Collected data:
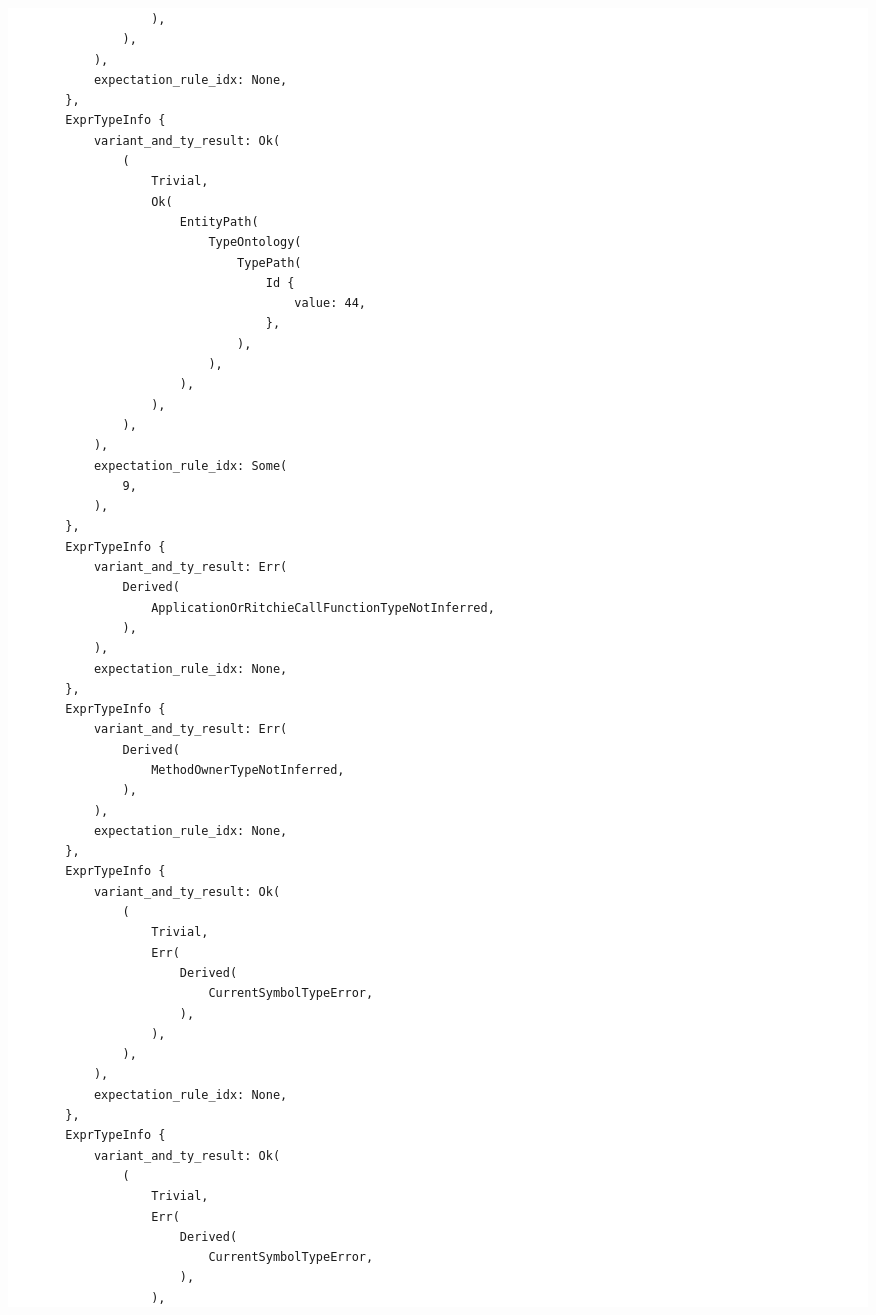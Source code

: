                         ),
                    ),
                ),
                expectation_rule_idx: None,
            },
            ExprTypeInfo {
                variant_and_ty_result: Ok(
                    (
                        Trivial,
                        Ok(
                            EntityPath(
                                TypeOntology(
                                    TypePath(
                                        Id {
                                            value: 44,
                                        },
                                    ),
                                ),
                            ),
                        ),
                    ),
                ),
                expectation_rule_idx: Some(
                    9,
                ),
            },
            ExprTypeInfo {
                variant_and_ty_result: Err(
                    Derived(
                        ApplicationOrRitchieCallFunctionTypeNotInferred,
                    ),
                ),
                expectation_rule_idx: None,
            },
            ExprTypeInfo {
                variant_and_ty_result: Err(
                    Derived(
                        MethodOwnerTypeNotInferred,
                    ),
                ),
                expectation_rule_idx: None,
            },
            ExprTypeInfo {
                variant_and_ty_result: Ok(
                    (
                        Trivial,
                        Err(
                            Derived(
                                CurrentSymbolTypeError,
                            ),
                        ),
                    ),
                ),
                expectation_rule_idx: None,
            },
            ExprTypeInfo {
                variant_and_ty_result: Ok(
                    (
                        Trivial,
                        Err(
                            Derived(
                                CurrentSymbolTypeError,
                            ),
                        ),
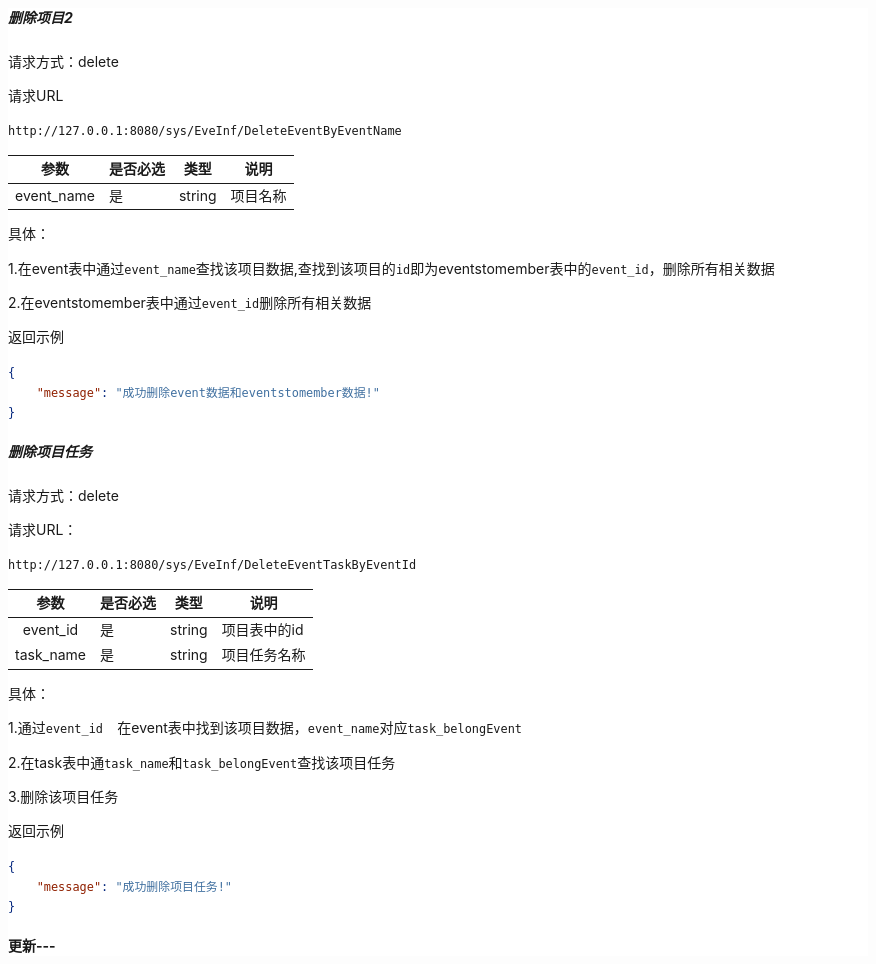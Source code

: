 

##### 删除项目2

请求方式：delete

请求URL

`http://127.0.0.1:8080/sys/EveInf/DeleteEventByEventName`

|    参数    | 是否必选 | 类型   | 说明     |
| :--------: | -------- | ------ | -------- |
| event_name | 是       | string | 项目名称 |

具体：

1.在event表中通过`event_name`查找该项目数据,查找到该项目的`id`即为eventstomember表中的`event_id`，删除所有相关数据

2.在eventstomember表中通过`event_id`删除所有相关数据

返回示例

```json
{
    "message": "成功删除event数据和eventstomember数据!"
}
```



##### 删除项目任务

请求方式：delete

请求URL：

`http://127.0.0.1:8080/sys/EveInf/DeleteEventTaskByEventId`

|   参数    | 是否必选 | 类型   | 说明         |
| :-------: | -------- | ------ | ------------ |
| event_id  | 是       | string | 项目表中的id |
| task_name | 是       | string | 项目任务名称 |

具体：

1.通过`event_id  `在event表中找到该项目数据，`event_name`对应`task_belongEvent`

2.在task表中通`task_name`和`task_belongEvent`查找该项目任务

3.删除该项目任务

返回示例

```json
{
    "message": "成功删除项目任务!"
}
```



#### 更新---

§ **TASK DESCRIPTION**
Find every line in the records that has the word "EveInf". Copy those lines.

§ **ANSWER TO THE PROBLEM**
`http://127.0.0.1:8080/sys/EveInf/DeleteEventByEventName`
`http://127.0.0.1:8080/sys/EveInf/DeleteEventTaskByEventId`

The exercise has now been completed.